EXERCISE DETAILS:
Copy exactly the lines of the records below, and only those lines, beginning with the line that contains "[^rlibs]: Diretórios precedidos" and ending with the line that contains "[^Rout]: Você pode".

RECORDS FOR THIS EXERCISE:
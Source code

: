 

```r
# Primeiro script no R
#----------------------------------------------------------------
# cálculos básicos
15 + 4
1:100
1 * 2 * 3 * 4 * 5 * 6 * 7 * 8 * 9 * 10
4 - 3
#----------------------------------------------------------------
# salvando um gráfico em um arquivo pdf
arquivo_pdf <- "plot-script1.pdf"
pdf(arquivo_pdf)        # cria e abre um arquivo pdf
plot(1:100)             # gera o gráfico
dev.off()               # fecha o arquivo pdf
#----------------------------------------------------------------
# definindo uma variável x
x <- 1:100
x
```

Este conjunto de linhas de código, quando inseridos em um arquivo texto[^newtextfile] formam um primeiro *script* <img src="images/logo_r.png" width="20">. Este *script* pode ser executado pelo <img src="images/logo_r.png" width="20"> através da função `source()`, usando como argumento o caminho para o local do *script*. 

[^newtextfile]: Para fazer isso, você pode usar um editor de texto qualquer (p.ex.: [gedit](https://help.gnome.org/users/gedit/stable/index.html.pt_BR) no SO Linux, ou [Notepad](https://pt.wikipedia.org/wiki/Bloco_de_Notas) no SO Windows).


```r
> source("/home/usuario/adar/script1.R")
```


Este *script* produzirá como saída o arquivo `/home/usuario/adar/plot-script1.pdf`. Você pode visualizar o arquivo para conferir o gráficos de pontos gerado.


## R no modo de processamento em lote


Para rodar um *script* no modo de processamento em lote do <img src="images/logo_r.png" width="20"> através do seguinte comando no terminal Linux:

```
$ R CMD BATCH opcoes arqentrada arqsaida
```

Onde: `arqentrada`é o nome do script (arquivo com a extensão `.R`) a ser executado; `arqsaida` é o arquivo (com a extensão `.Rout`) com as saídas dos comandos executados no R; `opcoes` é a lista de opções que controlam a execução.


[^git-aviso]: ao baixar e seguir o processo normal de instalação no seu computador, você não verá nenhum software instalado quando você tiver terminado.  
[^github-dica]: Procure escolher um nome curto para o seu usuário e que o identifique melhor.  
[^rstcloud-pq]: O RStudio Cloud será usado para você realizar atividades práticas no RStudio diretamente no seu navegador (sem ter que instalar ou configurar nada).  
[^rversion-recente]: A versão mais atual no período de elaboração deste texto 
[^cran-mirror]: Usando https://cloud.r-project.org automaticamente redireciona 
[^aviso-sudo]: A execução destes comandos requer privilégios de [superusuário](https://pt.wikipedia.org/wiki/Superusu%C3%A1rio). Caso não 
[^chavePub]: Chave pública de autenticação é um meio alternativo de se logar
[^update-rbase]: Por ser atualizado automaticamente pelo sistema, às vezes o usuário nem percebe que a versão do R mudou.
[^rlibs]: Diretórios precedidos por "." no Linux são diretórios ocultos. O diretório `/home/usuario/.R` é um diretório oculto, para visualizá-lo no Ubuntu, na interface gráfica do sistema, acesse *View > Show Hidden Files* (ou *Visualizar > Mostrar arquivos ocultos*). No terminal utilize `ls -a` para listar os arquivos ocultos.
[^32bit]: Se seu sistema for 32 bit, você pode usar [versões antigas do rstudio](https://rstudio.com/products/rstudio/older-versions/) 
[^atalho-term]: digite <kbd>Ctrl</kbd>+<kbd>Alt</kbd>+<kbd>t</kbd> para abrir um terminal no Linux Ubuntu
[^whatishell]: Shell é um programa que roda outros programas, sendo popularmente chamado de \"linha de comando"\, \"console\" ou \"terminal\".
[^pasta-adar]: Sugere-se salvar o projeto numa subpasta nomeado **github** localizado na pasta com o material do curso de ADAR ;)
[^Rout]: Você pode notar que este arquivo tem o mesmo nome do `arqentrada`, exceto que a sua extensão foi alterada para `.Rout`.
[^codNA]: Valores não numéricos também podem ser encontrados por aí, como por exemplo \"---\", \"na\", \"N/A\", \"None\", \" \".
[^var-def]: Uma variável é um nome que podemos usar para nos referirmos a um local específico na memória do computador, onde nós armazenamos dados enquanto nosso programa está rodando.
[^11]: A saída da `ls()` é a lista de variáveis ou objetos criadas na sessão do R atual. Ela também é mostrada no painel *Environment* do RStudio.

OUTPUT FOR THIS EXERCISE:
[^rlibs]: Diretórios precedidos por "." no Linux são diretórios ocultos. O diretório `/home/usuario/.R` é um diretório oculto, para visualizá-lo no Ubuntu, na interface gráfica do sistema, acesse *View > Show Hidden Files* (ou *Visualizar > Mostrar arquivos ocultos*). No terminal utilize `ls -a` para listar os arquivos ocultos.
[^32bit]: Se seu sistema for 32 bit, você pode usar [versões antigas do rstudio](https://rstudio.com/products/rstudio/older-versions/) 
[^atalho-term]: digite <kbd>Ctrl</kbd>+<kbd>Alt</kbd>+<kbd>t</kbd> para abrir um terminal no Linux Ubuntu
[^whatishell]: Shell é um programa que roda outros programas, sendo popularmente chamado de \"linha de comando"\, \"console\" ou \"terminal\".
[^pasta-adar]: Sugere-se salvar o projeto numa subpasta nomeado **github** localizado na pasta com o material do curso de ADAR ;)
[^Rout]: Você pode notar que este arquivo tem o mesmo nome do `arqentrada`, exceto que a sua extensão foi alterada para `.Rout`.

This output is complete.